Se focaliser sur les dividendes, est-ce une erreur ?

Comment gagne t-on de l’argent en bourse ?

Schématiquement, de deux manières :

Appréciation du cours de l’action (croissance) : sur le long terme, l’augmentation du cours de bourse suit celle des bénéfices de l’entreprise.

Perception de dividendes (rendement) : ils peuvent représenter 40% de l’augmentation du cours d’une action sur longue période.
Le gain sur une action doit tout de même se faire en prenant en compte le total return après fiscalité et c’est là que le bât blesse concernant les entreprises versant de gros dividendes.

Pourquoi les entreprises versent-elles des dividendes ?

Les dividendes représentent une partie des bénéfices réalisés par la société qui est reversée aux actionnaires.
Certains peuvent considérer qu’il s’agit d’une rémunération du risque pris par l’investisseur pour soutenir la société, d’autres que cela fidélise l’actionnaire (si l’entreprise évolue dans un secteur qui n’a pas les faveurs du marché…).
En revanche, d’autres investisseurs peuvent préférer que l’entreprise ne verse pas de dividende mais garde le matelas de liquidités pour améliorer son retour sur capital investi, développer de nouvelles sources de revenus, réaliser de nouvelles acquisitions…

C’est d’ailleurs ce que pense depuis ses débuts, Warren Buffett qui a toujours préféré que Berkshire Hathaway ne verse pas de dividende pour continuer à faire croître son entreprise, tout en sachant que l’actionnaire serait gagnant via l’appréciation du cours de l’action (ce qui lui donne raison depuis plus de 30 ans…).

Il y a ce que l’on appelle les « dividends aristocrats » : ce sont des entreprises du S&P500 qui ont augmenté chaque année depuis plus de 25 ans le montant de leur dividende.
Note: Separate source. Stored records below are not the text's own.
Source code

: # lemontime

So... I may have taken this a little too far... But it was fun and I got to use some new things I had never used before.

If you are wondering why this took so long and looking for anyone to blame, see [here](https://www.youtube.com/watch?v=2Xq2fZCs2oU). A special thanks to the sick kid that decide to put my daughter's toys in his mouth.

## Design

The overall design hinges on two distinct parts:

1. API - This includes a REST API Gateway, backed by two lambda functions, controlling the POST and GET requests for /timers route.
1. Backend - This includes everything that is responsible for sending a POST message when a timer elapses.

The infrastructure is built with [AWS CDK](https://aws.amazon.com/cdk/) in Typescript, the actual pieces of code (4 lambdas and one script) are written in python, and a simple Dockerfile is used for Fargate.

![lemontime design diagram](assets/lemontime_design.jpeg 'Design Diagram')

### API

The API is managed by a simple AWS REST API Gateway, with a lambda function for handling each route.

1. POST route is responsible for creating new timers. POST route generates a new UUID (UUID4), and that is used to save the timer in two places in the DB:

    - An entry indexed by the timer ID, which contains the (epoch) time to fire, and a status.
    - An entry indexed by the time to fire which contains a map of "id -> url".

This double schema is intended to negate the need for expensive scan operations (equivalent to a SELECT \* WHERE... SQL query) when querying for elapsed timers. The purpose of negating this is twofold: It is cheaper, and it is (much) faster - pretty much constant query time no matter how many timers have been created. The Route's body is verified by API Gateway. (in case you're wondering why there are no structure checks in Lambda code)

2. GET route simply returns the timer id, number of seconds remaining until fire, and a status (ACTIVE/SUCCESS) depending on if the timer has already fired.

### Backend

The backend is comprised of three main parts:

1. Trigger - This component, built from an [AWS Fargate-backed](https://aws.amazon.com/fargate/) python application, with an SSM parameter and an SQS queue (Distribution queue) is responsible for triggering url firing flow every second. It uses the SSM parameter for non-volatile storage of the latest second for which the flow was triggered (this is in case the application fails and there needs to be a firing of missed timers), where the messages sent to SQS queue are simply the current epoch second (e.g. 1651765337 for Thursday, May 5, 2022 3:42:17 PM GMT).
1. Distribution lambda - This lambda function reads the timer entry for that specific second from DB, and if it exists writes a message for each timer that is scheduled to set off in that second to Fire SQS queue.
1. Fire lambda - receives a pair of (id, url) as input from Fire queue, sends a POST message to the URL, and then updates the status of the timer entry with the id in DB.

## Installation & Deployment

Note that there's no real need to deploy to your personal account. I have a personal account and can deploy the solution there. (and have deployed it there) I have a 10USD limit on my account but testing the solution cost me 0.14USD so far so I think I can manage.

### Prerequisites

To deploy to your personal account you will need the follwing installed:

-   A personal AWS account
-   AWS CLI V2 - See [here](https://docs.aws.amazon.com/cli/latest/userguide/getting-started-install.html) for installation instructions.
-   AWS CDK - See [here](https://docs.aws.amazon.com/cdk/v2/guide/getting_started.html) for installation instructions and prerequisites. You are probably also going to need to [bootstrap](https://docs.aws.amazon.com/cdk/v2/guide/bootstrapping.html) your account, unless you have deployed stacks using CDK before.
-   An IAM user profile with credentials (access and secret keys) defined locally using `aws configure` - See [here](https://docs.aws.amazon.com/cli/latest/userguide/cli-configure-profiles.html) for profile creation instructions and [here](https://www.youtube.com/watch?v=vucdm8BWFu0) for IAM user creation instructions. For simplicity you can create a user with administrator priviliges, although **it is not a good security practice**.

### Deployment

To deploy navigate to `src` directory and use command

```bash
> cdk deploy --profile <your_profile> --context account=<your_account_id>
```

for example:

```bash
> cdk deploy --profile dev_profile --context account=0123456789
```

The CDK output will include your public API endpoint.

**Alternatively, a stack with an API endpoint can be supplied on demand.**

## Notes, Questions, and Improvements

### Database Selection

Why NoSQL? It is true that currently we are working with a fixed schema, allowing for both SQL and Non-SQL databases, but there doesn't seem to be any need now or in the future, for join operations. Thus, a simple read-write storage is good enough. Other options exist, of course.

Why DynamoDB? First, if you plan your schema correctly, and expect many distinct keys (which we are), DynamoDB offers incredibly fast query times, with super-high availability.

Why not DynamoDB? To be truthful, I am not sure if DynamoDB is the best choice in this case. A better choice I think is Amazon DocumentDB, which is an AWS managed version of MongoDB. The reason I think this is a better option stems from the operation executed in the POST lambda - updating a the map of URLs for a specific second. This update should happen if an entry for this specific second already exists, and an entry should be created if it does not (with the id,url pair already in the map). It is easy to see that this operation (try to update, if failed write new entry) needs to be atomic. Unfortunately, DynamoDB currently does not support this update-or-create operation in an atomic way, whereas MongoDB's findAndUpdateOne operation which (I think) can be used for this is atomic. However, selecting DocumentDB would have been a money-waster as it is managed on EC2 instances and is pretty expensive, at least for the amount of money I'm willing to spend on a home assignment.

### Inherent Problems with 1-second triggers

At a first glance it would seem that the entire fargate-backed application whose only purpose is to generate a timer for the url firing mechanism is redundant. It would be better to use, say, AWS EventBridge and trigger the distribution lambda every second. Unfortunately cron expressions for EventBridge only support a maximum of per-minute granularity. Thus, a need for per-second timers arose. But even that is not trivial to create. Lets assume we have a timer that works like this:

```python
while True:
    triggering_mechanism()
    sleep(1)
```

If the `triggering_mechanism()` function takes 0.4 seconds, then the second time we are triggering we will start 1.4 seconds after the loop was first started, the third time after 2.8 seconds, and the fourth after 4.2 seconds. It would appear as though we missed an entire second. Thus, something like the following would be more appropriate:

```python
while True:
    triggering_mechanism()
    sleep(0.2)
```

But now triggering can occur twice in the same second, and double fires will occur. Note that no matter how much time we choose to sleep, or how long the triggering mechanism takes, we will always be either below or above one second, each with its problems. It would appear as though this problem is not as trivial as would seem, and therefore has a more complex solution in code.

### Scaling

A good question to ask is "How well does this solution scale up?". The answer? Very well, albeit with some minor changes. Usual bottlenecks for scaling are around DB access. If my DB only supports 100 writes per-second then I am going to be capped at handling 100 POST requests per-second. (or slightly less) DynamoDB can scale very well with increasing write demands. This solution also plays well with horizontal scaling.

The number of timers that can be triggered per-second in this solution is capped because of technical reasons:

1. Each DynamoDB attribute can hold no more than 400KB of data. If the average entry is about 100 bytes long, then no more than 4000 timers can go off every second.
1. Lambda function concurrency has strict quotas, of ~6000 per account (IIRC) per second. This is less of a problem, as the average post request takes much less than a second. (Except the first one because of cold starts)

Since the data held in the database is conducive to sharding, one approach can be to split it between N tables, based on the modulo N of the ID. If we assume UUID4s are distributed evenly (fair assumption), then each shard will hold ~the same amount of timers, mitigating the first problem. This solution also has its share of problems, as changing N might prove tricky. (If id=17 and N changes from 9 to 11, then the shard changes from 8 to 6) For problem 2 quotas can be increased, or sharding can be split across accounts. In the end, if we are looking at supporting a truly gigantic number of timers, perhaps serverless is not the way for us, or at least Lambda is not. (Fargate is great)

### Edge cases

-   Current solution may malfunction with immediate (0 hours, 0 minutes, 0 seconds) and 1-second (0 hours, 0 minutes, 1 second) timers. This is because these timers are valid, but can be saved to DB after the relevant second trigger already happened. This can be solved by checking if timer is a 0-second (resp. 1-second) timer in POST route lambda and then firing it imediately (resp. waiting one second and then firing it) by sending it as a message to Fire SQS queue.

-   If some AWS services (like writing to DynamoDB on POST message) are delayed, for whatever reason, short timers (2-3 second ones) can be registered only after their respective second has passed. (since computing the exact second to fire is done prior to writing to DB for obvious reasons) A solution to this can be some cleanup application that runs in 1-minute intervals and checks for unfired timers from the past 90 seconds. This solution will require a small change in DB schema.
La liste est réévaluée chaque année et permet à l’investisseur de faire son choix en connaissance de cause.

De l’influence des biais comportementaux en bourse

La finance comportementale s’évertue à analyser l’impact du tempérament de l’investisseur sur ses performances et il s’avère que très souvent, l’investisseur est son propre ennemi.
Orienter son portefeuille vers les entreprises versant des dividendes, c’est se laisser dominer par la peur en se disant que si les cours baissent, il y aura au moins le dividende sur le compte pour compenser.
Sauf que dans la quasi-totalité des cas, une entreprise dont le cours ne fait que baisser mais qui verse un dividende « gras » représentant un rendement de 9% par exemple est une entreprise potentiellement en déclin ; l’investisseur percevra son dividende mais la perte liée à la dépréciation de la valeur de l’action sur le marché sera nettement plus élevée.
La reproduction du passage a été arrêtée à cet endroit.